In your copy, include no images, and write out every entry below exactly as it stands.

[Saved entries]
**********

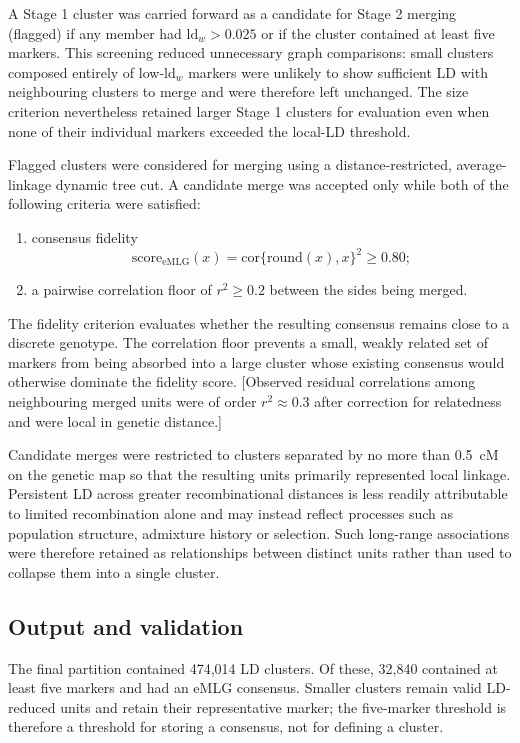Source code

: \documentclass[11pt]{article}
\begin{document}
A Stage 1 cluster was carried forward as a candidate for Stage 2 merging (flagged) if any member had \(\mathrm{ld}_w>0.025\) or if the cluster contained at least five markers. This screening reduced unnecessary graph comparisons: small clusters composed entirely of low-\(\mathrm{ld}_w\) markers were unlikely to show sufficient LD with neighbouring clusters to merge and were therefore left unchanged. The size criterion nevertheless retained larger Stage 1 clusters for evaluation even when none of their individual markers exceeded the local-LD threshold.

Flagged clusters were considered for merging using a distance-restricted, average-linkage dynamic tree cut. A candidate merge was accepted only while both of the following criteria were satisfied:
\begin{enumerate}
  \item consensus fidelity
  \[
    \mathrm{score}_{\mathrm{eMLG}}(x)
    =\mathrm{cor}\{\mathrm{round}(x),x\}^{2} \geq 0.80;
  \]
  \item a pairwise correlation floor of \(r^2\geq0.2\) between the sides being
        merged.
\end{enumerate}

The fidelity criterion evaluates whether the resulting consensus remains close to a discrete genotype. The correlation floor prevents a small, weakly related set of markers from being absorbed into a large cluster whose existing consensus would otherwise dominate the fidelity score. [Observed residual correlations among neighbouring merged units were of order \(r^2\approx0.3\) after correction for relatedness and were local in genetic distance.]

Candidate merges were restricted to clusters separated by no more than 0.5~cM on the genetic map so that the resulting units primarily represented local linkage. Persistent LD across greater recombinational distances is less readily attributable to limited recombination alone and may instead reflect processes such as population structure, admixture history or selection. Such long-range associations were therefore retained as relationships between distinct units rather than used to collapse them into a single cluster.

\subsection*{Output and validation}

The final partition contained 474,014 LD clusters. Of these, 32,840 contained at least five markers and had an eMLG consensus. Smaller clusters remain valid LD-reduced units and retain their representative marker; the five-marker threshold is therefore a threshold for storing a consensus, not for defining a cluster.
\end{document}
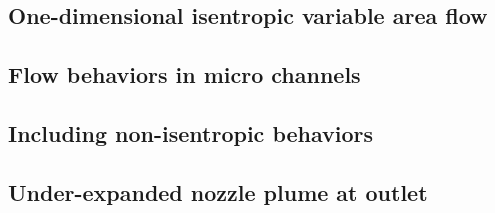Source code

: \subsection{One-dimensional isentropic variable area flow}\label{sec:one-dim-isentropic}
	
	\newpage

\subsection{Flow behaviors in micro channels}\label{sec:micro-channels}
	
	\newpage

\subsection{Including non-isentropic behaviors}\label{sec:disconnected-reservoirs}
	
	\newpage

\subsection{Under-expanded nozzle plume at outlet}\label{sec:outlet_plume}
	
	\newpage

**********

## [TASK RESPONSE]
Source code

: \documentclass[11pt]{article}
\begin{document}
A Stage 1 cluster was carried forward as a candidate for Stage 2 merging (flagged) if any member had \(\mathrm{ld}_w>0.025\) or if the cluster contained at least five markers. This screening reduced unnecessary graph comparisons: small clusters composed entirely of low-\(\mathrm{ld}_w\) markers were unlikely to show sufficient LD with neighbouring clusters to merge and were therefore left unchanged. The size criterion nevertheless retained larger Stage 1 clusters for evaluation even when none of their individual markers exceeded the local-LD threshold.

Flagged clusters were considered for merging using a distance-restricted, average-linkage dynamic tree cut. A candidate merge was accepted only while both of the following criteria were satisfied:
\begin{enumerate}
  \item consensus fidelity
  \[
    \mathrm{score}_{\mathrm{eMLG}}(x)
    =\mathrm{cor}\{\mathrm{round}(x),x\}^{2} \geq 0.80;
  \]
  \item a pairwise correlation floor of \(r^2\geq0.2\) between the sides being
        merged.
\end{enumerate}

The fidelity criterion evaluates whether the resulting consensus remains close to a discrete genotype. The correlation floor prevents a small, weakly related set of markers from being absorbed into a large cluster whose existing consensus would otherwise dominate the fidelity score. [Observed residual correlations among neighbouring merged units were of order \(r^2\approx0.3\) after correction for relatedness and were local in genetic distance.]

Candidate merges were restricted to clusters separated by no more than 0.5~cM on the genetic map so that the resulting units primarily represented local linkage. Persistent LD across greater recombinational distances is less readily attributable to limited recombination alone and may instead reflect processes such as population structure, admixture history or selection. Such long-range associations were therefore retained as relationships between distinct units rather than used to collapse them into a single cluster.

\subsection*{Output and validation}

The final partition contained 474,014 LD clusters. Of these, 32,840 contained at least five markers and had an eMLG consensus. Smaller clusters remain valid LD-reduced units and retain their representative marker; the five-marker threshold is therefore a threshold for storing a consensus, not for defining a cluster.
\end{document}
Source code

: \subsection{One-dimensional isentropic variable area flow}\label{sec:one-dim-isentropic}
	
	\newpage

\subsection{Flow behaviors in micro channels}\label{sec:micro-channels}
	
	\newpage

\subsection{Including non-isentropic behaviors}\label{sec:disconnected-reservoirs}
	
	\newpage

\subsection{Under-expanded nozzle plume at outlet}\label{sec:outlet_plume}
	
	\newpage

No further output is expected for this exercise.